Fig 7. Robustness of the learning rules to missing connections, noise, and synaptic delays.

Fig 7

All simulations are based on EI networks receiving two-dimensional, random input signals. Network size is given as number of inhibitory neurons. The pool of excitatory neurons is twice as large in all cases. A. Performance (mean-square error between input signal and signal estimate) of the learnt network as a function of (inhibitory) network size. Trained network (blue) and equivalent Poisson rate network (black), given by neurons whose firing follows Poisson processes with identical average rates. B. Performance of the learnt network as a function of connection sparsity. Here, we randomly deleted some percentage of the connections in the network, and then trained the remaining connections with the same learning rule as before. We adjusted the variance of the input signals to achieve the same mean firing rate in each neuron (r = 5 Hz in excitatory, r = 10 Hz in inhibitory neurons). Black lines denote the performance of an equivalent (and unconnected) population of Poisson-spiking neurons. C. Network performance as a function of synaptic noise and synaptic delay. Here, we injected random white-noise currents into each neuron. The size of the noise was defined as the standard deviation of the injected currents, divided by the time constant and firing threshold.
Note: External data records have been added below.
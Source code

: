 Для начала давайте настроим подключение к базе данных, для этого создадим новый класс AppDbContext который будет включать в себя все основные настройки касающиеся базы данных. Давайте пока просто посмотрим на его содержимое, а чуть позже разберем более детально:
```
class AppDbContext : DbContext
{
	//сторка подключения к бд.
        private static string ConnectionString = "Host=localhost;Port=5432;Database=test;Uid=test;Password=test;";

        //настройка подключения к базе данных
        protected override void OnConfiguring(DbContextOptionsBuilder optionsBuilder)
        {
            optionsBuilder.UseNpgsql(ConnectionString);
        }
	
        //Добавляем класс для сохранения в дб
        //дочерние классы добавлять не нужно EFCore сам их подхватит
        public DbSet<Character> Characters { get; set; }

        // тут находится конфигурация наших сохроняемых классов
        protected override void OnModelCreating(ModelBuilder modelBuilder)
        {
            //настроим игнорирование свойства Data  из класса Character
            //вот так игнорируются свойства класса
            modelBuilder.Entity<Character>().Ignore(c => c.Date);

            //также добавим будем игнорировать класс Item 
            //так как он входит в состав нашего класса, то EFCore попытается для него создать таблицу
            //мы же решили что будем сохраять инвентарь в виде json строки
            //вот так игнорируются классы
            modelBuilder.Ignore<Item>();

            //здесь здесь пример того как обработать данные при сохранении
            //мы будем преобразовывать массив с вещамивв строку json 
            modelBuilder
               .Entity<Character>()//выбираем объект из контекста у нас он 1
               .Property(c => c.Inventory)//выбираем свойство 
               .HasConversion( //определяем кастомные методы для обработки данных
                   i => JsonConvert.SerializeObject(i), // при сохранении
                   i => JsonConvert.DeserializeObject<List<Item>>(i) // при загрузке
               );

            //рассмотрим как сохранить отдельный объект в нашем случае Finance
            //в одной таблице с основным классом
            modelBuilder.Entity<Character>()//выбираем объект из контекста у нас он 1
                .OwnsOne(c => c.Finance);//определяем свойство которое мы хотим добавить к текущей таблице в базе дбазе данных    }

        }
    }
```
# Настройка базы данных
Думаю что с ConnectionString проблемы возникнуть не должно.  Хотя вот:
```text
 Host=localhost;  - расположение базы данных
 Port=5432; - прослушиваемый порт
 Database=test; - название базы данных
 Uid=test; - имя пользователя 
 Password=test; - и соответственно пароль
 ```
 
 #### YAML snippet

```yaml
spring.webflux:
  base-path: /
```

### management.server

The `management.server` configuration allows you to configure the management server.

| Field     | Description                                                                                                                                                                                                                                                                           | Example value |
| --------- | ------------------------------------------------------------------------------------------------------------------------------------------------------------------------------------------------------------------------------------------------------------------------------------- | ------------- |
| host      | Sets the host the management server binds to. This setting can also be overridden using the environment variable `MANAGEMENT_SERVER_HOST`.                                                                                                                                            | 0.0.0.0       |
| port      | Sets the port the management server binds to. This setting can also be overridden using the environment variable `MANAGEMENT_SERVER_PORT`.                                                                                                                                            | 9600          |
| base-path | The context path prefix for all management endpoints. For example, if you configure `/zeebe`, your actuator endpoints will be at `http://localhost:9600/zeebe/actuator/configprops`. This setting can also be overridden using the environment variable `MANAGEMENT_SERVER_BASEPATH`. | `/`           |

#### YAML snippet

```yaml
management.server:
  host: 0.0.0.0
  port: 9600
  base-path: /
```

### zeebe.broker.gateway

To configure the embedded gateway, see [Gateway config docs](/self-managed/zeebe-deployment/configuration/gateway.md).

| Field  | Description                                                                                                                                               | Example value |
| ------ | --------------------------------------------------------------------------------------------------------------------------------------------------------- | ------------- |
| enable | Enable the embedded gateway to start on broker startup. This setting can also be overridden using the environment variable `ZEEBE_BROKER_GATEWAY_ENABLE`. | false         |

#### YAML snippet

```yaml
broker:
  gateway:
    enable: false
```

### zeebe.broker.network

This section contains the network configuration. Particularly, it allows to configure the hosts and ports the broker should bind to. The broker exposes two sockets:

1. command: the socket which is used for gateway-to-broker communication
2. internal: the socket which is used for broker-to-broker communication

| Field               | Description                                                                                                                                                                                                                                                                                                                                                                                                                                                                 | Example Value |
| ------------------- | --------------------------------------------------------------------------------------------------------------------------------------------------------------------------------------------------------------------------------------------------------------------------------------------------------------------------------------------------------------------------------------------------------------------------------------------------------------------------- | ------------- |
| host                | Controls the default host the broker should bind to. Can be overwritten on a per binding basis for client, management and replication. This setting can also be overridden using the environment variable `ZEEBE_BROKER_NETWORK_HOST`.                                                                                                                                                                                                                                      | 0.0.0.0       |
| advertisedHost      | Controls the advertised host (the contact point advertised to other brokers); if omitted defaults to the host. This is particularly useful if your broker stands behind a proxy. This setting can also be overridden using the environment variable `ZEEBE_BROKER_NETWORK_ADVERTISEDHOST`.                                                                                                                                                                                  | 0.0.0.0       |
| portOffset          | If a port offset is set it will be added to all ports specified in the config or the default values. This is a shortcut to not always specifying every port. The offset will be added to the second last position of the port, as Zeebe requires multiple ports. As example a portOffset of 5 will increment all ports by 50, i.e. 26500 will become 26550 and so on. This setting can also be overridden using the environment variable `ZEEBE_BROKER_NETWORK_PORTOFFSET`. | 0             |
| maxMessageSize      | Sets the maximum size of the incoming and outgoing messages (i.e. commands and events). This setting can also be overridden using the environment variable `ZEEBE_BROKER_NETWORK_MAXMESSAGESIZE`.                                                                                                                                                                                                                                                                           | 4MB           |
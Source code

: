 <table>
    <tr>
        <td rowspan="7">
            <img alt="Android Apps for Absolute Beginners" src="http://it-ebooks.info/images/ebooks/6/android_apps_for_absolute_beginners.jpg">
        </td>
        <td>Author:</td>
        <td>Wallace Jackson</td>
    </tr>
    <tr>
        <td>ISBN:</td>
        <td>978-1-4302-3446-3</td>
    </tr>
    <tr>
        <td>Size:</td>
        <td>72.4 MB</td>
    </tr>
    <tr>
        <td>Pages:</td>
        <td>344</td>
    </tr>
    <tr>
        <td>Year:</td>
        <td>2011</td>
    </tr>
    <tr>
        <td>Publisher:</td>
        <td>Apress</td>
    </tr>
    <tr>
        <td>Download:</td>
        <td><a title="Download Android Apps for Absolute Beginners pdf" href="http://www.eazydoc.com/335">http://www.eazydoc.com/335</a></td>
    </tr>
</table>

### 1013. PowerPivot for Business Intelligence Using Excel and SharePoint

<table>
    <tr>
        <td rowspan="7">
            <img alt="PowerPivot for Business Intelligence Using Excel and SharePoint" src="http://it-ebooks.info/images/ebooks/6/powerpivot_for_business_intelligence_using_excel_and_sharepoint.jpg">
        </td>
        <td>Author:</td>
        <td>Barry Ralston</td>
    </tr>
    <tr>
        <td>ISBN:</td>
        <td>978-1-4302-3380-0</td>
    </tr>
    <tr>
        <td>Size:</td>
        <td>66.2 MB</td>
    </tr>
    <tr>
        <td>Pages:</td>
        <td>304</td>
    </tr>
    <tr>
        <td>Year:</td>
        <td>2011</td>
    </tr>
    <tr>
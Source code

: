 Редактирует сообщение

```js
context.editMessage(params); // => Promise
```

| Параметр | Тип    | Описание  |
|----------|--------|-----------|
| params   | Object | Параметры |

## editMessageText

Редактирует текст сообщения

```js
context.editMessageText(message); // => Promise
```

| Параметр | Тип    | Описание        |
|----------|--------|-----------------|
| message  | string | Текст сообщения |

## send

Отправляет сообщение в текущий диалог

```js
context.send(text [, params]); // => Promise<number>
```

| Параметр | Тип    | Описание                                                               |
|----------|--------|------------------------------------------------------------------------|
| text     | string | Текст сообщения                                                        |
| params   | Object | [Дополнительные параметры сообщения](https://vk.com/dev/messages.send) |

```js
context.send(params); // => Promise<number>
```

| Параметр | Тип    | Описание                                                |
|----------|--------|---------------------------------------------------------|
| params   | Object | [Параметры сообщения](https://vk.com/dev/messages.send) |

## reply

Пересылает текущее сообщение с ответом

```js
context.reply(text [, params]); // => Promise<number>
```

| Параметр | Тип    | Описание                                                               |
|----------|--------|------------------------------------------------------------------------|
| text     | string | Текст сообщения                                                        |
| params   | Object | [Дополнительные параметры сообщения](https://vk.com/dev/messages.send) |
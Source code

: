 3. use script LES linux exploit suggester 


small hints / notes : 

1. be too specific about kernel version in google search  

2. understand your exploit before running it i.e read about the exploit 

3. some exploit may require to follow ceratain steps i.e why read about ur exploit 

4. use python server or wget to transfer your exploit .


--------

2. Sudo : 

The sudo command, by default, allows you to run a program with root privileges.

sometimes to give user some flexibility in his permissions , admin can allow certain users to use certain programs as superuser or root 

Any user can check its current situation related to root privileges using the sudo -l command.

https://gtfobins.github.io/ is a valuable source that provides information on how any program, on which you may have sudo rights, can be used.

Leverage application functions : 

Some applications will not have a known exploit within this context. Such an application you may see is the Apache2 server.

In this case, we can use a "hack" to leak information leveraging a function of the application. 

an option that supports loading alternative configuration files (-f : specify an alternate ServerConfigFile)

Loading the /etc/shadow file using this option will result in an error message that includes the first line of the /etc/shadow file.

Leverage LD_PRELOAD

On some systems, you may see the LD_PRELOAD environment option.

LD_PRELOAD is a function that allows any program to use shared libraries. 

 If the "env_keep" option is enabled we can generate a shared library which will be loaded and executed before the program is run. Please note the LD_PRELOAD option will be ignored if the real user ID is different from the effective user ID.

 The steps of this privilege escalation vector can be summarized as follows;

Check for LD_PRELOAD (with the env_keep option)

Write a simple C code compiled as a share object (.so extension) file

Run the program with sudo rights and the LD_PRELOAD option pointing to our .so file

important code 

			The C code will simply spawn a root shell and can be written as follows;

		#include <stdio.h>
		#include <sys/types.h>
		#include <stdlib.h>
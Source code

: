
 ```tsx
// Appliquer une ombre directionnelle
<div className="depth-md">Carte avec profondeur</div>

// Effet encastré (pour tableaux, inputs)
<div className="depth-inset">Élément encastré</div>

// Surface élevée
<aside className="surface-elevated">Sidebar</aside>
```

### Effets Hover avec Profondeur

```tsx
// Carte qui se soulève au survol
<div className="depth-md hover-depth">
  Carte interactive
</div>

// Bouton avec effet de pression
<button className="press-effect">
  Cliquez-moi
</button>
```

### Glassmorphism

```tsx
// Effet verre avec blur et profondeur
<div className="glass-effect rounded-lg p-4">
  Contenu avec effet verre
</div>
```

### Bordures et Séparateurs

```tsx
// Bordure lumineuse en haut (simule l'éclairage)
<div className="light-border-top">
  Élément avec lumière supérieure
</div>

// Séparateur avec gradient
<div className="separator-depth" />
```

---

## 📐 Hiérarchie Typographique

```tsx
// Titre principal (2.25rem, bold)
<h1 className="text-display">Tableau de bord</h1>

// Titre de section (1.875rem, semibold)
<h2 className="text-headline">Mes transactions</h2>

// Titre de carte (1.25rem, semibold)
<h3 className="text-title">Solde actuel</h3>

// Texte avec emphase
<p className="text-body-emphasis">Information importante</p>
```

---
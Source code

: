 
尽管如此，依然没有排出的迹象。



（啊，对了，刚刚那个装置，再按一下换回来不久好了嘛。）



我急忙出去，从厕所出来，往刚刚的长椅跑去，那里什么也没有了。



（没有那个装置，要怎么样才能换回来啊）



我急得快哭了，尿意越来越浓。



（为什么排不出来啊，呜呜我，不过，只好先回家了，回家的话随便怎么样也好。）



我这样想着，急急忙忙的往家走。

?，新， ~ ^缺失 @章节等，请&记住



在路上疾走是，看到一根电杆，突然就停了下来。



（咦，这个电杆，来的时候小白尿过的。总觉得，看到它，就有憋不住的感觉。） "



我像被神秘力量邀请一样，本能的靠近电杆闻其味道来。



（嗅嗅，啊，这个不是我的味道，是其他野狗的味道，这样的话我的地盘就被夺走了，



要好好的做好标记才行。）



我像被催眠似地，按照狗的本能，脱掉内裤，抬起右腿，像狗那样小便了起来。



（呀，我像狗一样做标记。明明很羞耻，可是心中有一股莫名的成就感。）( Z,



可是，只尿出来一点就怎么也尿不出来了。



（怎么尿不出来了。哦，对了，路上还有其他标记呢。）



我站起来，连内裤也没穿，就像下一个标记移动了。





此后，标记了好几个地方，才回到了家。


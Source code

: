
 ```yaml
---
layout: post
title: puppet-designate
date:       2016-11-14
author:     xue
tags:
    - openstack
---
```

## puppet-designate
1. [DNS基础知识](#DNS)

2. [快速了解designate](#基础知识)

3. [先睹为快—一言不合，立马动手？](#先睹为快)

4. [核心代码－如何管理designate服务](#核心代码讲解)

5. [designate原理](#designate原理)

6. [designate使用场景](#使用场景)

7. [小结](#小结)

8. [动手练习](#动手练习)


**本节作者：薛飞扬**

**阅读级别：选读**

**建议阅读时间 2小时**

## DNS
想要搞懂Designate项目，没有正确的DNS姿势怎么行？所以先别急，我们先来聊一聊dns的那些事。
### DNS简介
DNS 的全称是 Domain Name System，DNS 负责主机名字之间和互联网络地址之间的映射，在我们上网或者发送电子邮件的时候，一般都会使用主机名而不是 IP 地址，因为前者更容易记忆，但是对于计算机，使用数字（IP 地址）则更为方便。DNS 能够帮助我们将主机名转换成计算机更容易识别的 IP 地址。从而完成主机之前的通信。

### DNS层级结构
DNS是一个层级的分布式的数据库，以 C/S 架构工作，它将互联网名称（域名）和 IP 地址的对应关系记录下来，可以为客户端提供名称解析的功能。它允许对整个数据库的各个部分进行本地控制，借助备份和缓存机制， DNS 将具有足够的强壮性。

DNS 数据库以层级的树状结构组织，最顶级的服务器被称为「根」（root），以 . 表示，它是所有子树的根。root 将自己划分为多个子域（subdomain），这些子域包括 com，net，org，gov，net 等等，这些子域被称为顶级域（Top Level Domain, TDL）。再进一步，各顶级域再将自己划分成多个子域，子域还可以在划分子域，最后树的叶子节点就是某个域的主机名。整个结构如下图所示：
Roughly, this measure corresponds to the firing rate cause by the synaptic noise alone, in the absence of connections or input signals. As in B, the input variance was scaled to get the same mean firing rate in each neuron (r = 5 Hz in excitatory, r = 10 Hz in inhibitory neurons). Different colors show curves for different synaptic delays (see panel D). D. Temporal profile of EPSCs and IPSCs (injected currents each time a spike is received) in the delayed networks, plotted as a function of the synaptic delay d. We rescaled the time axis to get the different delays used in panel C.